Taro Logo

Substring with Concatenation of All Words

Medium
2 views
2 months ago

You are given a string s and an array of strings words. All the strings of words are of the same length.

A concatenated string is a string that exactly contains all the strings of any permutation of words concatenated.

  • For example, if words = ["ab","cd","ef"], then "abcdef", "abefcd", "cdabef", "cdefab", "efabcd", and "efcdab" are all concatenated strings. "acdbef" is not a concatenated string because it is not the concatenation of any permutation of words.

Return an array of the starting indices of all the concatenated substrings in s. You can return the answer in any order.

Example 1:

Input: s = "barfoothefoobarman", words = ["foo","bar"]

Output: [0,9]

Explanation:

The substring starting at 0 is "barfoo". It is the concatenation of ["bar","foo"] which is a permutation of words. The substring starting at 9 is "foobar". It is the concatenation of ["foo","bar"] which is a permutation of words.

Example 2:

Input: s = "wordgoodgoodgoodbestword", words = ["word","good","best","word"]

Output: []

Explanation:

There is no concatenated substring.

Example 3:

Input: s = "barfoofoobarthefoobarman", words = ["bar","foo","the"]

Output: [6,9,12]

Explanation:

The substring starting at 6 is "foobarthe". It is the concatenation of ["foo","bar","the"]. The substring starting at 9 is "barthefoo". It is the concatenation of ["bar","the","foo"]. The substring starting at 12 is "thefoobar". It is the concatenation of ["the","foo","bar"].

Constraints:

  • 1 <= s.length <= 10^4
  • 1 <= words.length <= 5000
  • 1 <= words[i].length <= 30
  • s and words[i] consist of lowercase English letters.
Sample Answer
from collections import Counter

def find_substring(s: str, words: list[str]) -> list[int]:
    """Finds the starting indices of concatenated substrings in s."""
    if not s or not words:
        return []

    word_len = len(words[0])
    num_words = len(words)
    total_len = word_len * num_words
    result = []

    # Count the frequency of each word in the 'words' array
    word_count = Counter(words)

    # Iterate through the string 's'
    for i in range(len(s) - total_len + 1):
        # Create a counter for the words found in the current substring of 's'
        seen_words = Counter()

        # Check if the current substring is a valid concatenation of words
        for j in range(num_words):
            # Extract a word from the current substring
            word = s[i + j * word_len:i + (j + 1) * word_len]

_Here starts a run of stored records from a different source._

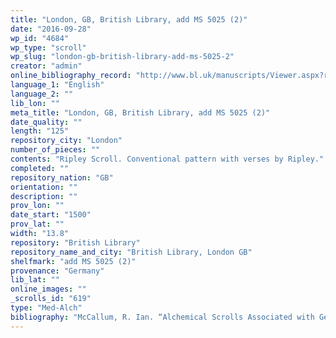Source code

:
 ```yaml
---
title: "London, GB, British Library, add MS 5025 (2)"
date: "2016-09-28"
wp_id: "4684"
wp_type: "scroll"
wp_slug: "london-gb-british-library-add-ms-5025-2"
creator: "admin"
online_bibliography_record: "http://www.bl.uk/manuscripts/Viewer.aspx?ref=add_ms_5025_f002ar"
language_1: "English"
language_2: ""
lib_lon: ""
meta_title: "London, GB, British Library, add MS 5025 (2)"
date_quality: ""
length: "125"
repository_city: "London"
number_of_pieces: ""
contents: "Ripley Scroll. Conventional pattern with verses by Ripley."
completed: ""
repository_nation: "GB"
orientation: ""
description: ""
prov_lon: ""
date_start: "1500"
prov_lat: ""
width: "13.8"
repository: "British Library"
repository_name_and_city: "British Library, London GB"
shelfmark: "add MS 5025 (2)"
provenance: "Germany"
lib_lat: ""
online_images: ""
_scrolls_id: "619"
type: "Med-Alch"
bibliography: "McCallum, R. Ian. “Alchemical Scrolls Associated with George Ripley.” In Mystical Metal of Gold, edited by Stanton J. Linden, 161–88. New York: AMS Press, 2007."
---
```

            # If the word is not in the original 'words' array, break the loop
            if word not in word_count:
                break

            # Update the count of the seen word
            seen_words[word] += 1

            # If the count of the seen word exceeds the count in the original 'words' array, break the loop
            if seen_words[word] > word_count[word]:
                break
        else:
            # If the inner loop completes without breaking, it means a valid concatenation is found
            result.append(i)

    return result

# Example Usage
s = "barfoothefoobarman"
words = ["foo", "bar"]
print(find_substring(s, words))

s = "wordgoodgoodgoodbestword"
words = ["word", "good", "best", "word"]
print(find_substring(s, words))

s = "barfoofoobarthefoobarman"
words = ["bar", "foo", "the"]
print(find_substring(s, words))

Explanation:

  1. Initialization:

    • word_len: Length of each word in the words array.
    • num_words: Number of words in the words array.
    • total_len: Total length of the concatenated string (i.e., word_len * num_words).
    • result: List to store the starting indices of the concatenated substrings.
    • word_count: A Counter object that stores the frequency of each word in the words array.
  2. Outer Loop:

    • The outer loop iterates from i = 0 to len(s) - total_len + 1. This ensures that we consider all possible starting positions for a concatenated substring of length total_len within the string s.
  3. Inner Loop and Validation:

    • For each starting index i, the inner loop iterates num_words times.
    • In each iteration, it extracts a word of length word_len from the string s starting at position i + j * word_len.
    • It checks if the extracted word is present in the word_count.
      • If the word is not in word_count, it means this substring cannot be a valid concatenation, so it breaks the inner loop.
    • It maintains a seen_words counter to keep track of the frequency of each word seen in the current substring.
    • If the count of a word in seen_words exceeds its count in word_count, it means this substring cannot be a valid concatenation, so it breaks the inner loop.
  4. Result:

    • If the inner loop completes without breaking (i.e., the else block of the for loop is executed), it means the substring starting at index i is a valid concatenation of the words in words.
    • In this case, the index i is added to the result list.
  5. Return Value:

    • The function returns the result list containing the starting indices of all concatenated substrings found in s.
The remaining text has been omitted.